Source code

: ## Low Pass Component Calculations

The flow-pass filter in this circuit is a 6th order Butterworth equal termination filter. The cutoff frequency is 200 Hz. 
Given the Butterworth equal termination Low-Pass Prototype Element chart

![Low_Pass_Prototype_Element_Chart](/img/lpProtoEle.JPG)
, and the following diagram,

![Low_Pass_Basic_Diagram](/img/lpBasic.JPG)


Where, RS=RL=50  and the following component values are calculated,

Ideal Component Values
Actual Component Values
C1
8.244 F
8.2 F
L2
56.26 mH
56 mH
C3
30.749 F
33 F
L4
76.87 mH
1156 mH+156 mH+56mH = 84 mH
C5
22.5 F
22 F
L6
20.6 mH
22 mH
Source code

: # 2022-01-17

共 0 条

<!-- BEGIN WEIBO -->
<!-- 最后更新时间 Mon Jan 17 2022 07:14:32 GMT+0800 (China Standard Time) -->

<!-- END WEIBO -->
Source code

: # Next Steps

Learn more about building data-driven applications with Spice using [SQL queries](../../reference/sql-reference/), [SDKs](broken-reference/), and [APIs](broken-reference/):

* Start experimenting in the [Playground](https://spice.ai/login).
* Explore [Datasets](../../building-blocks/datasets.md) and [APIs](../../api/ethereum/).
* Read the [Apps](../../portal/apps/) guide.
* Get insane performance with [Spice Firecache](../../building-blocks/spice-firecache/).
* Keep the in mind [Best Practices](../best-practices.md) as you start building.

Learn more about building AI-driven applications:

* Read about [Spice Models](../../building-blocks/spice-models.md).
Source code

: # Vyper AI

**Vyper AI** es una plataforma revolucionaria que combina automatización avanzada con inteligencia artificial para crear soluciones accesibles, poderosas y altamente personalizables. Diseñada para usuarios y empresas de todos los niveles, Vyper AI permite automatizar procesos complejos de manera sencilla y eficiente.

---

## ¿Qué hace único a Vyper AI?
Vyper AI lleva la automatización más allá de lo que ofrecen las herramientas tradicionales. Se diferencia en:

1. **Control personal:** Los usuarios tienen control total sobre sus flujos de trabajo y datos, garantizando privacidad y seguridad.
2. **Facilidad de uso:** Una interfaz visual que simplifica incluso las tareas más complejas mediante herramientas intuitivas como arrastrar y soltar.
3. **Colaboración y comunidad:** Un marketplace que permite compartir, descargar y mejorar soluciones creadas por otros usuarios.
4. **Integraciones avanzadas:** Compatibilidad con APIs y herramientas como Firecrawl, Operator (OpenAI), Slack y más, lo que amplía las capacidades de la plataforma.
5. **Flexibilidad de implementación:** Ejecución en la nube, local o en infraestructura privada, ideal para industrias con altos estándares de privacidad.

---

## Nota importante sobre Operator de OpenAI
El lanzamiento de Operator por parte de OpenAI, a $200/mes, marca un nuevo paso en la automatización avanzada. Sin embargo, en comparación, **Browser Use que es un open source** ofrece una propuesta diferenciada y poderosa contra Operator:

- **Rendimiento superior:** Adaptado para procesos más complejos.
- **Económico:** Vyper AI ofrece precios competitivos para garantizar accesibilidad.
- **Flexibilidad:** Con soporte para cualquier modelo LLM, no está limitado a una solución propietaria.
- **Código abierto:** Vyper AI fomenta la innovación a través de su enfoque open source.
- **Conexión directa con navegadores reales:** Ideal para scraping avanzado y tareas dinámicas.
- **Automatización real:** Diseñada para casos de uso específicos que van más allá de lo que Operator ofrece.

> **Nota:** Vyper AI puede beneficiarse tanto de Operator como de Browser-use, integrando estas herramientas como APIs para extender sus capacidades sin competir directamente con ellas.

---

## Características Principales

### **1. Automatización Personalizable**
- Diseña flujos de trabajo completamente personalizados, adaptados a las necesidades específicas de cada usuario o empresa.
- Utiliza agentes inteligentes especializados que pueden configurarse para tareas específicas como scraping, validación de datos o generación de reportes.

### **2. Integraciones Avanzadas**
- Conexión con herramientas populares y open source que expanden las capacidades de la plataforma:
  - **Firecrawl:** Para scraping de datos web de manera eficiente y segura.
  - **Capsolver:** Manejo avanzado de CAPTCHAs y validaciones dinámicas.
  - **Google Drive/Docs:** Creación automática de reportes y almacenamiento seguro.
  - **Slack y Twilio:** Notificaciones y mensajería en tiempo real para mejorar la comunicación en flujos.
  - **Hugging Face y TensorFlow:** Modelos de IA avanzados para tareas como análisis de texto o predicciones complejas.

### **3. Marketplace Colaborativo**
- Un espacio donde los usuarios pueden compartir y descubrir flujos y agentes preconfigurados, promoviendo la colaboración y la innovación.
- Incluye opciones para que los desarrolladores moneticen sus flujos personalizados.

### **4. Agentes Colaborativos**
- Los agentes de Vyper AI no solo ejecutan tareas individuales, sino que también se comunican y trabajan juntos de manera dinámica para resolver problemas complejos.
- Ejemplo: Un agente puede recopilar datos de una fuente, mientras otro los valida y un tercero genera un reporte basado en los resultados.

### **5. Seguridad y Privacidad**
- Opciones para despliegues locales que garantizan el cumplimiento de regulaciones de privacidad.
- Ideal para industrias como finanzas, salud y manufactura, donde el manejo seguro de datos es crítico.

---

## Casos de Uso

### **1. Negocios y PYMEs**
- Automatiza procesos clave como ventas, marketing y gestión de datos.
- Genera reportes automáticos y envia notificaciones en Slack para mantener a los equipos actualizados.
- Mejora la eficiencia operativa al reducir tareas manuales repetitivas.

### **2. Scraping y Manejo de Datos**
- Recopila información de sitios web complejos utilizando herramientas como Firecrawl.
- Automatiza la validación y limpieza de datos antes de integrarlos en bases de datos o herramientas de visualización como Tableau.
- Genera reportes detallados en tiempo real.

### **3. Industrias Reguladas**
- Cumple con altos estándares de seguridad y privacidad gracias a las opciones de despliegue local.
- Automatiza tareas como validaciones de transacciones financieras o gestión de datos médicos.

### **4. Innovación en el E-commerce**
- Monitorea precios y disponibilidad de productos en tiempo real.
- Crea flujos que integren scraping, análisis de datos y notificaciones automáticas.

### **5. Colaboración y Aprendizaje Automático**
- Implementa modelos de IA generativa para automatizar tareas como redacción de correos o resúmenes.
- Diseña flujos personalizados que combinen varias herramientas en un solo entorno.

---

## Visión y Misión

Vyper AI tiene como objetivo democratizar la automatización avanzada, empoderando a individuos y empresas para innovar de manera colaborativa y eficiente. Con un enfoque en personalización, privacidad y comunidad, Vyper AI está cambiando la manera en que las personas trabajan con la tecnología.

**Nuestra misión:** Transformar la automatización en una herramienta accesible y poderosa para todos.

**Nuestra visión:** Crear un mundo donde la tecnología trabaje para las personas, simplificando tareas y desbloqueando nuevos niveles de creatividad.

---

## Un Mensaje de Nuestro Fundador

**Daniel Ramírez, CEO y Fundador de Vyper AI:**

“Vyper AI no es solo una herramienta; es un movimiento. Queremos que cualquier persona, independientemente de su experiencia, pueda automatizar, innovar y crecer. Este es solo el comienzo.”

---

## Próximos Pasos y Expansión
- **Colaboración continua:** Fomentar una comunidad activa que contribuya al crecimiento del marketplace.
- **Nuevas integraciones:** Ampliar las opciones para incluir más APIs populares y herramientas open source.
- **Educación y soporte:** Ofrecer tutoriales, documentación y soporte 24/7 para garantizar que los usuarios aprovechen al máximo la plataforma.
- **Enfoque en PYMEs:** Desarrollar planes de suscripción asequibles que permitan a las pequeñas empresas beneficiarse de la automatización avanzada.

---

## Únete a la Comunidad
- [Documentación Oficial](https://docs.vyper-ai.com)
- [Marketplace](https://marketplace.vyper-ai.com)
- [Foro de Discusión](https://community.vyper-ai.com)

######

What you have to do: Each line of the entries above that has the word "equal" is to be copied.

Response area:
The flow-pass filter in this circuit is a 6th order Butterworth equal termination filter. The cutoff frequency is 200 Hz. 
Given the Butterworth equal termination Low-Pass Prototype Element chart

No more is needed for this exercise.